_The records_.
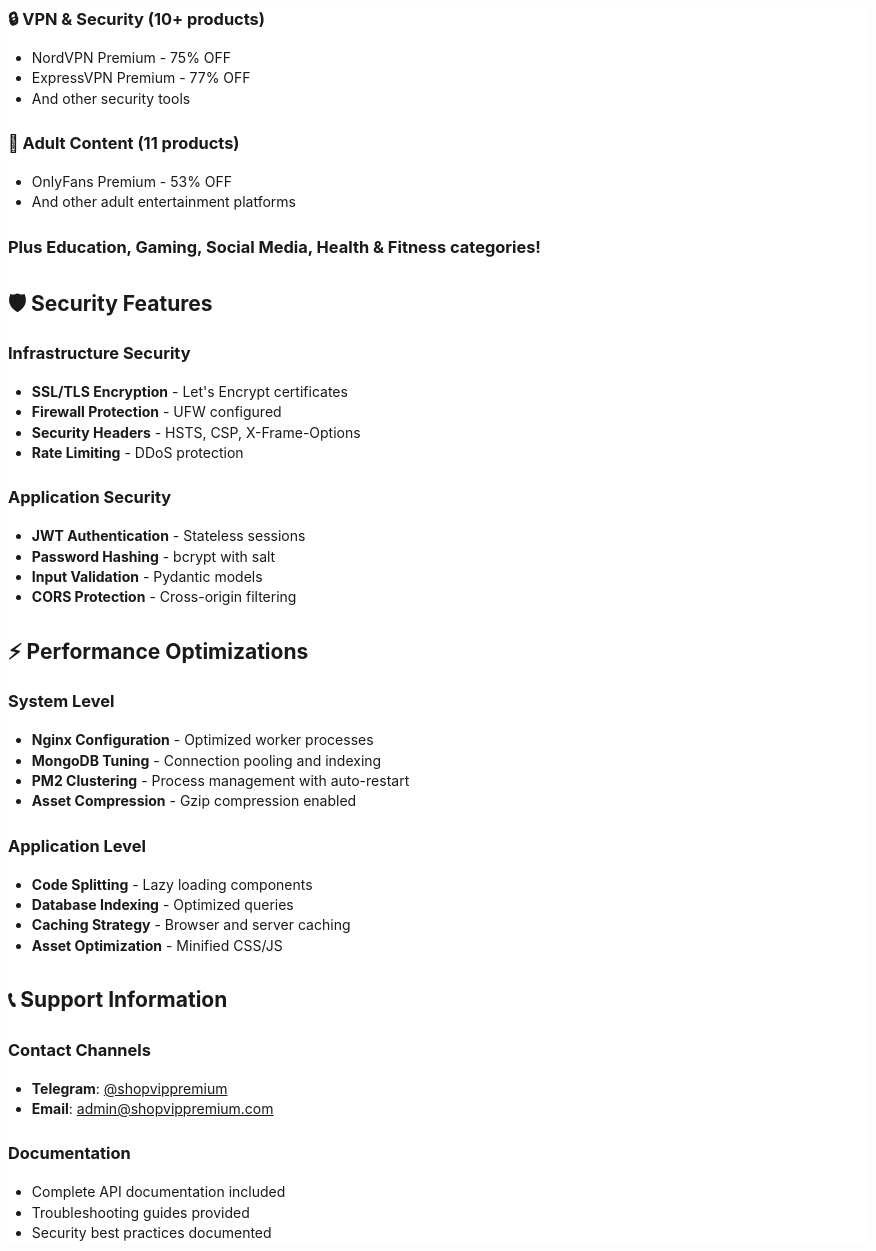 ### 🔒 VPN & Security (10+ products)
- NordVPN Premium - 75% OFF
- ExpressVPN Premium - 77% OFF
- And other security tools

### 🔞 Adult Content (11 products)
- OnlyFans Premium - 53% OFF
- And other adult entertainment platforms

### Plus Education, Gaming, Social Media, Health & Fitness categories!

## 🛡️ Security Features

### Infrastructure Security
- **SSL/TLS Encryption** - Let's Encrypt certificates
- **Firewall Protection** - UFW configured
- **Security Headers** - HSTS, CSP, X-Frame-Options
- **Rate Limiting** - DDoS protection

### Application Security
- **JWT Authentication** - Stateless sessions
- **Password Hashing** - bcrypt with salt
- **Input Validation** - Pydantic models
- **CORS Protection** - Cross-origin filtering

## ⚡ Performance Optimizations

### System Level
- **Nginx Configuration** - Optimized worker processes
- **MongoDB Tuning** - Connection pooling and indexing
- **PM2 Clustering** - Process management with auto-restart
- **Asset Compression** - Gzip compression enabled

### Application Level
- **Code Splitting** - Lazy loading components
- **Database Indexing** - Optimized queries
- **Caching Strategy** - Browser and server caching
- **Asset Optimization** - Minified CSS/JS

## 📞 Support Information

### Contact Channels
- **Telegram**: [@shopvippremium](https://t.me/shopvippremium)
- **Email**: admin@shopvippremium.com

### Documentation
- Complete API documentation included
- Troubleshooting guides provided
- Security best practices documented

...

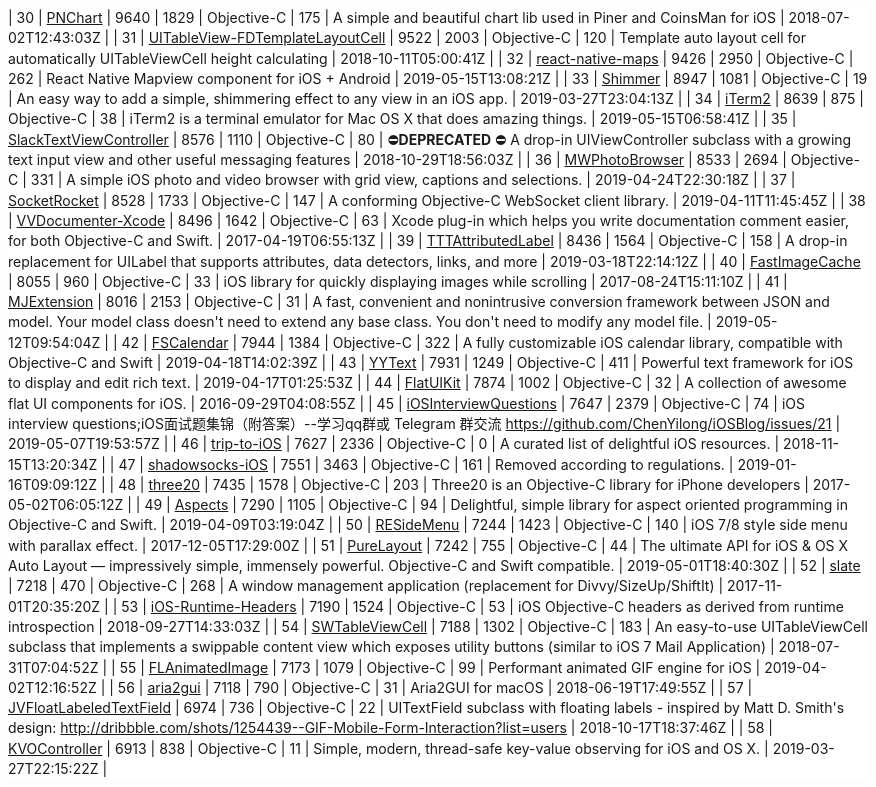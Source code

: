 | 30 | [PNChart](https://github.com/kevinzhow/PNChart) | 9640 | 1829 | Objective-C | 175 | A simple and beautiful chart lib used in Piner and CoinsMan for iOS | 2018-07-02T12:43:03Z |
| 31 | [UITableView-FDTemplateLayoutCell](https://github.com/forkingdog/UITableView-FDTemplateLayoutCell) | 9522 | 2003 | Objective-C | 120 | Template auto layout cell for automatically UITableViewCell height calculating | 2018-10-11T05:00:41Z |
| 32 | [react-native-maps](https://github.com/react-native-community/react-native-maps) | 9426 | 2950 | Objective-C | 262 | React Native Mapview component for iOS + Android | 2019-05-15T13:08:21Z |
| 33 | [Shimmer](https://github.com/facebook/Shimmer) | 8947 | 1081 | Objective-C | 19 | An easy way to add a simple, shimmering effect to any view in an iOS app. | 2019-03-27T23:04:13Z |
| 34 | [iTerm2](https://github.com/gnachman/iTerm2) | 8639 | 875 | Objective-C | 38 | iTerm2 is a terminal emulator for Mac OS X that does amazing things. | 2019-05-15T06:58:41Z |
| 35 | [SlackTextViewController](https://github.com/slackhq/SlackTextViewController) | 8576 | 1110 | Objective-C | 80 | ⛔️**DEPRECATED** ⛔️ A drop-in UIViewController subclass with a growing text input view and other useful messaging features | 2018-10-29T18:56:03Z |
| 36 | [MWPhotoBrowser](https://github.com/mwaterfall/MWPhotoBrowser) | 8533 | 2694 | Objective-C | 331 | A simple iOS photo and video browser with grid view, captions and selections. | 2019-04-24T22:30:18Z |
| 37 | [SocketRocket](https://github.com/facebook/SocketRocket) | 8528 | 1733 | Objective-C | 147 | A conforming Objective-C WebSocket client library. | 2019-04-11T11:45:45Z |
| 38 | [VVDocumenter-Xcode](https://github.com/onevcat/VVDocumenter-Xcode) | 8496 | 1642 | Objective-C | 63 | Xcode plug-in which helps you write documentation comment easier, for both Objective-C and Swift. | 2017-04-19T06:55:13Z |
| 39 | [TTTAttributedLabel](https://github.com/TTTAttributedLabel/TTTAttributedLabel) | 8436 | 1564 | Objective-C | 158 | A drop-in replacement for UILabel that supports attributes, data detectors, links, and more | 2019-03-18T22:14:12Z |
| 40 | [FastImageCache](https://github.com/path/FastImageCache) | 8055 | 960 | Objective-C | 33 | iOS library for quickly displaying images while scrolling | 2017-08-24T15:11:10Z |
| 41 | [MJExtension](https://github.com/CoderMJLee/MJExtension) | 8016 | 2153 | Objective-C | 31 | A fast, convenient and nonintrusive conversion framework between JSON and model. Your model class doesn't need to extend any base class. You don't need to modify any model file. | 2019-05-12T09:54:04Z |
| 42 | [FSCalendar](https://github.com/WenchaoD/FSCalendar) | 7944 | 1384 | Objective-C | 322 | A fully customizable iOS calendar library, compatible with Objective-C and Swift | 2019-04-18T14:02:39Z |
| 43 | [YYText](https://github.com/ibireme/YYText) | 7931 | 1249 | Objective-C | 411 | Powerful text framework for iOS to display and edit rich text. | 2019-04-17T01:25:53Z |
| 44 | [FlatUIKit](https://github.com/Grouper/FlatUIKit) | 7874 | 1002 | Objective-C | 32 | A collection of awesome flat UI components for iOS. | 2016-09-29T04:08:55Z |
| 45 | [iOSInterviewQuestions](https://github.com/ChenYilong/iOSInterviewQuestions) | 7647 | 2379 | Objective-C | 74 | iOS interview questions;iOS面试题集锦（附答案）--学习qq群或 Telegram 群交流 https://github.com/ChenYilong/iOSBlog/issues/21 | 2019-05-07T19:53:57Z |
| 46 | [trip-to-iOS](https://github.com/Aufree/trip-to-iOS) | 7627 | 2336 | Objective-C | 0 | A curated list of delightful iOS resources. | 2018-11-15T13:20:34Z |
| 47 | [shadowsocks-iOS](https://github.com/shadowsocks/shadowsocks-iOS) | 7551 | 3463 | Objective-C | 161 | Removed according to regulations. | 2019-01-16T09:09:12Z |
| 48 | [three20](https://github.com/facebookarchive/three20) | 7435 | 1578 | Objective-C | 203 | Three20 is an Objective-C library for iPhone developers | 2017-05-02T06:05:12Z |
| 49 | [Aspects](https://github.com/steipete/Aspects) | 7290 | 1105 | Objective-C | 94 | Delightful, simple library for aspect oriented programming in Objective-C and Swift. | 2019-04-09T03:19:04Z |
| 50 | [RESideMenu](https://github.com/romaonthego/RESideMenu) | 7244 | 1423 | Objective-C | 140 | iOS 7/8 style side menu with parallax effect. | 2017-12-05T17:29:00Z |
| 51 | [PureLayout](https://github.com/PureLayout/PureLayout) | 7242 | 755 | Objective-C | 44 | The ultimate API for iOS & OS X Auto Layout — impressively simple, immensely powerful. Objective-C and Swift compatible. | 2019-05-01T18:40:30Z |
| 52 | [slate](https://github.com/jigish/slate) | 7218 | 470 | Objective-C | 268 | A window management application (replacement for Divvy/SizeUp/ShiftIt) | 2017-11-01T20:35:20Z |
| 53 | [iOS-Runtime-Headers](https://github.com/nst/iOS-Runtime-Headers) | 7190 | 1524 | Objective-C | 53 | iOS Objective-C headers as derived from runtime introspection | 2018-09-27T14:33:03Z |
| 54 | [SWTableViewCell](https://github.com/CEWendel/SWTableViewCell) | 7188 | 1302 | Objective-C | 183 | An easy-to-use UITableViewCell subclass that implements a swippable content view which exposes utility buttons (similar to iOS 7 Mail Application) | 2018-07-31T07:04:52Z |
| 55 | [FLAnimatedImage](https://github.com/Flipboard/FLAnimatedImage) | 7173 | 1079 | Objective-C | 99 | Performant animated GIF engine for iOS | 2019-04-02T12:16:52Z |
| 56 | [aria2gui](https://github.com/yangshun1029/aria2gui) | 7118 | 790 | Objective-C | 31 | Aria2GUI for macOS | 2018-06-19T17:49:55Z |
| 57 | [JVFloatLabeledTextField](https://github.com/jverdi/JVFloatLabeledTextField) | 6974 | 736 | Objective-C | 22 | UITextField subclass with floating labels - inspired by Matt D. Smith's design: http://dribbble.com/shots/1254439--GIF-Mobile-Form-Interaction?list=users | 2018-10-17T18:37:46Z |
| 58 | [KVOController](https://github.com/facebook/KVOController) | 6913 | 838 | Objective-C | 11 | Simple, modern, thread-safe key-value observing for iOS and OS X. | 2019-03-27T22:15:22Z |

_Exercise objective_. Look above and copy only the lines from the one holding "### 🔒 VPN & Security (10+ products)" to the one holding "- Security best practices documented", both included, exactly, minus the pictures.

_Completed task_.
 ### 🔒 VPN & Security (10+ products)
- NordVPN Premium - 75% OFF
- ExpressVPN Premium - 77% OFF
- And other security tools

### 🔞 Adult Content (11 products)
- OnlyFans Premium - 53% OFF
- And other adult entertainment platforms

### Plus Education, Gaming, Social Media, Health & Fitness categories!

## 🛡️ Security Features

### Infrastructure Security
- **SSL/TLS Encryption** - Let's Encrypt certificates
- **Firewall Protection** - UFW configured
- **Security Headers** - HSTS, CSP, X-Frame-Options
- **Rate Limiting** - DDoS protection

### Application Security
- **JWT Authentication** - Stateless sessions
- **Password Hashing** - bcrypt with salt
- **Input Validation** - Pydantic models
- **CORS Protection** - Cross-origin filtering

## ⚡ Performance Optimizations

### System Level
- **Nginx Configuration** - Optimized worker processes
- **MongoDB Tuning** - Connection pooling and indexing
- **PM2 Clustering** - Process management with auto-restart
- **Asset Compression** - Gzip compression enabled

### Application Level
- **Code Splitting** - Lazy loading components
- **Database Indexing** - Optimized queries
- **Caching Strategy** - Browser and server caching
- **Asset Optimization** - Minified CSS/JS

## 📞 Support Information

### Contact Channels
- **Telegram**: [@shopvippremium](https://t.me/shopvippremium)
- **Email**: admin@shopvippremium.com

### Documentation
- Complete API documentation included
- Troubleshooting guides provided
- Security best practices documented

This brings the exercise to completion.